The reason is very simple to understand: a thermostat is, very roughly, a bit like the cruise control in a car. When the speed drops from the set speed the cruise control gives the engine some more gas until it senses that the car's speed is fast enough and then it reduces the gas supply to the engine to maintain the set speed. No car engine can share the same cruise control with another engine. It is exactly the same for two air conditioning units - they each need to have their own thermostat.

Now this particular question itself raises yet another question: Why has the installer placed both thermostats alongside each other? That is not good practice at all!

The installer was either "cutting corners" - to save having to do some extra wiring for each separate thermostat - or was plain incompetent.

To ensure that a particular air conditoner is controlled correctly its thermostat must be installed somewhere within the "zone of cooling" for that air conditioner.

You should have been asked which areas you want to be controlled the closest. If you chose say the main bedroom for Zone A and the living room for Zone B, that is where the thermostats for each air conditioner should have been placed. But, as they have been installed side-by-side, if they are both set to the same temperature then the zone furthest away from the thermostats may never be cooled enough or may be over-cooled, whilst the zone closest to the thermostats may be controlled ok.

To understand the reason why that would be true, let's consider what would result if each thermostat were set to a different temperature: it is obvious that the thermostat set to the cooler temperature will keep its ac unit running long after the thermostat set to the higher temperature has turned off its own ac unit.

The resulting overall effect depends on which of the two zones is set to be cooler: * If the "set-to-be-cooler" zone is the zone closest to the position of the two thermostats then that zone will be controlled ok but the more distant "set-to-be-warmer" zone may never get any air conditioning!

That more distant zone could just heat up to the temperature of the outside air because its "own" thermostat is telling it that the air around it (meaning the thermostat, not the ac unit!) is cool enough already...

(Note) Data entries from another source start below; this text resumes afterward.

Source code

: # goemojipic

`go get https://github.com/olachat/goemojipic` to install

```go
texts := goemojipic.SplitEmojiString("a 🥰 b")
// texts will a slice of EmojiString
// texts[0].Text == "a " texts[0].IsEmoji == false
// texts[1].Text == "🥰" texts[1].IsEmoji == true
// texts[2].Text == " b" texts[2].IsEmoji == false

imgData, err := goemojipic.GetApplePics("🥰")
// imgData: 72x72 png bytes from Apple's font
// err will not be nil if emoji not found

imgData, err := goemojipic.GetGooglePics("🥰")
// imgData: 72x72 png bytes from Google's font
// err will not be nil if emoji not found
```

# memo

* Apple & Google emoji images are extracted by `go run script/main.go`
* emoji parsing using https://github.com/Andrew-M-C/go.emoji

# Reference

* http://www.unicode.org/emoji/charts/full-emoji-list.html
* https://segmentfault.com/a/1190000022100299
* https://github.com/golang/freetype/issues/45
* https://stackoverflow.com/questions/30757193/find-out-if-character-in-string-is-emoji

* If the "set-to-be-cooler" zone is the zone furthestfrom the position of the two thermostats then that zone will, again, never be controlled properly because the ac unit in the nearer "set-to-be-warmer" zone will always turn off its ac unit to maintain a temperature that is warmer than the other, more distant zone requires.

So, again, that more distant zone will always get too much cooling because its "own" thermostat is telling it that the air around it (meaning the thermostat, not the ac unit!) is not warm enough yet!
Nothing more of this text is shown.